TASK> Whenever a line in the data holds the string "check", copy that line.

INFORMATION>
* * * *

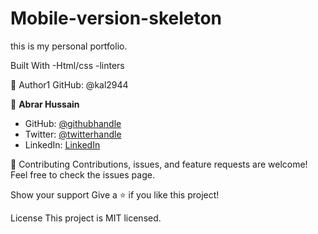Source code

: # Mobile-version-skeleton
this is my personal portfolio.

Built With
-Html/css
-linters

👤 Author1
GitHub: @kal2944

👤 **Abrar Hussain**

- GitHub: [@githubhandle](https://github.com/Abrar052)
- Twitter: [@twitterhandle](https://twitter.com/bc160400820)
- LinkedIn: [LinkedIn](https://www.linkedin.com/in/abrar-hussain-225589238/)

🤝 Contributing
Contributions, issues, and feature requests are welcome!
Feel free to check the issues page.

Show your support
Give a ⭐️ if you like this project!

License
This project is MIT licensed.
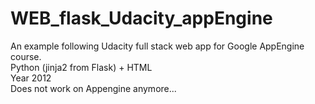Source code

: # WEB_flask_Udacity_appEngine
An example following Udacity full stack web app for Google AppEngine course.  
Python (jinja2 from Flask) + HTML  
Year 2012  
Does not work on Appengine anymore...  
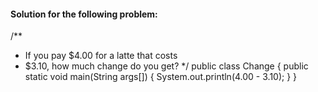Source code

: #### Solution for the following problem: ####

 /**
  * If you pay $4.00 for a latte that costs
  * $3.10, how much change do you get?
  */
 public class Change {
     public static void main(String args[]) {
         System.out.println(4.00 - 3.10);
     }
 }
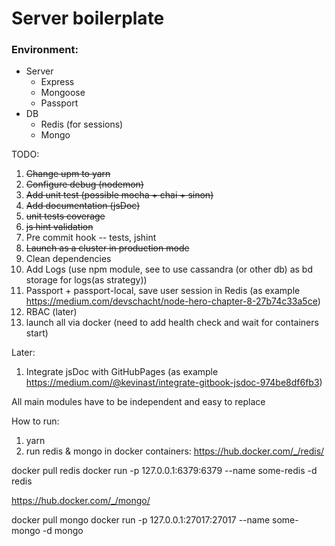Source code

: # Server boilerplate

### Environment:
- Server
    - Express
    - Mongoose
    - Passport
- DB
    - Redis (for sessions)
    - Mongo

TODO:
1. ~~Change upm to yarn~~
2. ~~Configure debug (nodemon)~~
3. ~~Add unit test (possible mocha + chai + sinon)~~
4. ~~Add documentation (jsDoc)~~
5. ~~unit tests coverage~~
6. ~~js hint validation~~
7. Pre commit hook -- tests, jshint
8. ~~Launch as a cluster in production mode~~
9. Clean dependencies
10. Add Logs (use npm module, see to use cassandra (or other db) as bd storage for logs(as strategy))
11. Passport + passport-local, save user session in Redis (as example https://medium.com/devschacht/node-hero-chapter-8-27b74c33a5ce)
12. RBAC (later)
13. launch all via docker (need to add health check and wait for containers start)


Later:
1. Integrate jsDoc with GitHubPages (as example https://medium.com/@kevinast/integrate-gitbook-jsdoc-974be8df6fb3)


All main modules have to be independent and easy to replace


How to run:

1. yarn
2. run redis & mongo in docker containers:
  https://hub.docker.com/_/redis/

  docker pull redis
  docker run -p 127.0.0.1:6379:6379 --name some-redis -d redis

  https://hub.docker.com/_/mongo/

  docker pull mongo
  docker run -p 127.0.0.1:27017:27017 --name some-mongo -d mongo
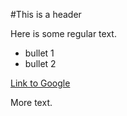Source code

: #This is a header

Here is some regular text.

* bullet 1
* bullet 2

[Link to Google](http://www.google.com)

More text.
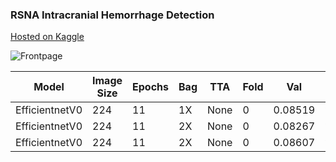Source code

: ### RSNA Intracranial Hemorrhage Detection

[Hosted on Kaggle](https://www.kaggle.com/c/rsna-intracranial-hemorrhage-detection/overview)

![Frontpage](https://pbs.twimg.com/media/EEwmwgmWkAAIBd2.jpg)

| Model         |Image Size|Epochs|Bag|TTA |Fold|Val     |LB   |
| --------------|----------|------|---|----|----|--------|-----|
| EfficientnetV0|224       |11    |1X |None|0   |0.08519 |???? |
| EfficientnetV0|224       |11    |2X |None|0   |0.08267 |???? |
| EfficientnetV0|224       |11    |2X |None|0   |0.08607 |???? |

* * * *

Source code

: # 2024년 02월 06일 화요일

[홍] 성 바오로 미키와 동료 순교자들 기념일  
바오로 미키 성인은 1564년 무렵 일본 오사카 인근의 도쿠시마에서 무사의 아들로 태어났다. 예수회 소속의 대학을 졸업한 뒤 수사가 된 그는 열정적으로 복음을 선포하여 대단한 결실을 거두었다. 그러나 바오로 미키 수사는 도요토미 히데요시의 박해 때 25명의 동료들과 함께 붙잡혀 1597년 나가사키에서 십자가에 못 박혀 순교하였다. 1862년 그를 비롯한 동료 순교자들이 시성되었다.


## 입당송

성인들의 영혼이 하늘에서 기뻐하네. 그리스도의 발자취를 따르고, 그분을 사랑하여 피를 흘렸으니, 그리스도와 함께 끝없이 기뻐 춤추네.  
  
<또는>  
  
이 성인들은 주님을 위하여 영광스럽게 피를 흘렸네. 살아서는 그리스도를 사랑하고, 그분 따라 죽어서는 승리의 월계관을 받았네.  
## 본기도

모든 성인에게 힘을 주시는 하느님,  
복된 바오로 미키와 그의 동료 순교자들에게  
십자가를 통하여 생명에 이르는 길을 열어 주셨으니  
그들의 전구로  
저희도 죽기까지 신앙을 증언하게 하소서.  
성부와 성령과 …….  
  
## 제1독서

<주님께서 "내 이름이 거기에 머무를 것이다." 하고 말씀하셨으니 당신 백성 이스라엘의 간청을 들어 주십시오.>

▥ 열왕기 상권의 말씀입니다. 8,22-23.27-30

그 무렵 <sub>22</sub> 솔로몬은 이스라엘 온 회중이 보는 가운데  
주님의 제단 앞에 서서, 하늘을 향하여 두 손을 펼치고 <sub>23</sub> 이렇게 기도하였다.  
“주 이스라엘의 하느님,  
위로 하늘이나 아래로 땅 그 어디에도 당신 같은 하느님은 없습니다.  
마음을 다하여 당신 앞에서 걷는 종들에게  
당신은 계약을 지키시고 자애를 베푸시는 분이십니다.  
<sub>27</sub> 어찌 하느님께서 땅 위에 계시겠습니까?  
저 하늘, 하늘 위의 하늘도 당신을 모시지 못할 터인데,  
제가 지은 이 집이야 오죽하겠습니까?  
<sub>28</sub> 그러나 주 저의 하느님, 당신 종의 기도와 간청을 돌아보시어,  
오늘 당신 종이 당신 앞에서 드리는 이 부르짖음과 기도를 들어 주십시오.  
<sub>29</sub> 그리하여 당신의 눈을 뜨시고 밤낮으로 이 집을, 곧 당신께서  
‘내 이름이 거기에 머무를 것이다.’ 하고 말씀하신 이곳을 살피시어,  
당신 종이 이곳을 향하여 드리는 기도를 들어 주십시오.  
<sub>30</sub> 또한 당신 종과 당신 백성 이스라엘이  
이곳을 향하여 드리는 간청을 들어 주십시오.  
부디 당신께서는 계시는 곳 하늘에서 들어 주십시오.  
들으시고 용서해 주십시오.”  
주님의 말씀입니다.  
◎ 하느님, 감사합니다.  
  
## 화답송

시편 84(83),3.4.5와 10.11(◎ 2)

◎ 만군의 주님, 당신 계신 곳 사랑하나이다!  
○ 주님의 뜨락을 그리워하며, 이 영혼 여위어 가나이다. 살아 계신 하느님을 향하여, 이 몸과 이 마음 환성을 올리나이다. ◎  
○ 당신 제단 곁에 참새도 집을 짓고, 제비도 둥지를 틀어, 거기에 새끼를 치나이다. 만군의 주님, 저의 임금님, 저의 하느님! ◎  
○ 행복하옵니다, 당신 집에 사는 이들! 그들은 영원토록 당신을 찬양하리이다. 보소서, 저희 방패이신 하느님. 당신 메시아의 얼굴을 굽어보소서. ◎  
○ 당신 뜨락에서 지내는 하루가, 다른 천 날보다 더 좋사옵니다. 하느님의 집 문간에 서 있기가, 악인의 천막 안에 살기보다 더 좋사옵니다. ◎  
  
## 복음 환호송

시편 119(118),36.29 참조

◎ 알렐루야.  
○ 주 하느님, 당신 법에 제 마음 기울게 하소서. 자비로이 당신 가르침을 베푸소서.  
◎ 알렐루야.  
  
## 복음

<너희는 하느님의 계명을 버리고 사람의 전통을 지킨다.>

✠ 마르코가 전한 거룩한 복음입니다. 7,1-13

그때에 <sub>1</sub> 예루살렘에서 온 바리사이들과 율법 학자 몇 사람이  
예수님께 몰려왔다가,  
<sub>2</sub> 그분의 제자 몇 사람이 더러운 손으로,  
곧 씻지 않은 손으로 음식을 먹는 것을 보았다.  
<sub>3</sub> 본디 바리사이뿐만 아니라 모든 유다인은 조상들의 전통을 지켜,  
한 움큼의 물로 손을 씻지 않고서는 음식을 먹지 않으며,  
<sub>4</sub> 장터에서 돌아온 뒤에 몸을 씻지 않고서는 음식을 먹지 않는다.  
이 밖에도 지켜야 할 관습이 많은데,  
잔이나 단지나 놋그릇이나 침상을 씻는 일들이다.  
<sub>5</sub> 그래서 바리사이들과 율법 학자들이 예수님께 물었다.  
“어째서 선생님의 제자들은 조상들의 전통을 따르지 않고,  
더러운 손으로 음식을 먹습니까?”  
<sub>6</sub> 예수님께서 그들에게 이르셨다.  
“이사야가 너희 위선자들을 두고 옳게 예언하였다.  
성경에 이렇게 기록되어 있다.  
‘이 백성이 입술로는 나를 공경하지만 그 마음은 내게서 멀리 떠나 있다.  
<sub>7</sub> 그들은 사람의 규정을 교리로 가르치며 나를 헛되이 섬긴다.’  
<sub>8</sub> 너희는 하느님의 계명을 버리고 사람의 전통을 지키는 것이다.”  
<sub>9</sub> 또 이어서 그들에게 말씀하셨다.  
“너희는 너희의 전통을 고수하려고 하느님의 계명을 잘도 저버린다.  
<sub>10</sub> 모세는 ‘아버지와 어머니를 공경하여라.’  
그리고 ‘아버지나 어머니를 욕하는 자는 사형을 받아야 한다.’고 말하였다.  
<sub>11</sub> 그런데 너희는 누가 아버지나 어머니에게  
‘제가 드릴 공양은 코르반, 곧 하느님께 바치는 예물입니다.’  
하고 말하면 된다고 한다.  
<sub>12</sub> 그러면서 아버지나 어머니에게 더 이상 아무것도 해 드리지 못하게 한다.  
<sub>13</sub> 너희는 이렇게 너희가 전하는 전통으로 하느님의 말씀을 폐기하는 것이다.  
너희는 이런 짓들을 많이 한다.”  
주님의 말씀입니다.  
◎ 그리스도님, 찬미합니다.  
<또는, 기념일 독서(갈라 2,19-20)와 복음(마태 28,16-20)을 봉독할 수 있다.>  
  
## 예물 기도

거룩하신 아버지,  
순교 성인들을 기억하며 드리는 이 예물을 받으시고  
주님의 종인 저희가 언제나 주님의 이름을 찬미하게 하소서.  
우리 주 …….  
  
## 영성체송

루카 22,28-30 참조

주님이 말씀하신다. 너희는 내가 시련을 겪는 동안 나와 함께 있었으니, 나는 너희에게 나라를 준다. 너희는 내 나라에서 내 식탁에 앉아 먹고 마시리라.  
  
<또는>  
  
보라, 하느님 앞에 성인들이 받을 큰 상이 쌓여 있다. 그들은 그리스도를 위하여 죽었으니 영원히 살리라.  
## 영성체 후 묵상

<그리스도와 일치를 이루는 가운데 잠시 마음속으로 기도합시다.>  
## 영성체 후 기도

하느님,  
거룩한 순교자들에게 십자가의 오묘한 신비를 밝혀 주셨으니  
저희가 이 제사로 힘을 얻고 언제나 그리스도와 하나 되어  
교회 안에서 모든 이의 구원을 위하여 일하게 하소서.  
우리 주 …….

* * * *

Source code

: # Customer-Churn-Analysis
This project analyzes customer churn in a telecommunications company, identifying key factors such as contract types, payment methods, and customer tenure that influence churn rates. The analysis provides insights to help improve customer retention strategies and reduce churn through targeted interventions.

* * * *

REPLY TO THE TASK>
Feel free to check the issues page.
13. launch all via docker (need to add health check and wait for containers start)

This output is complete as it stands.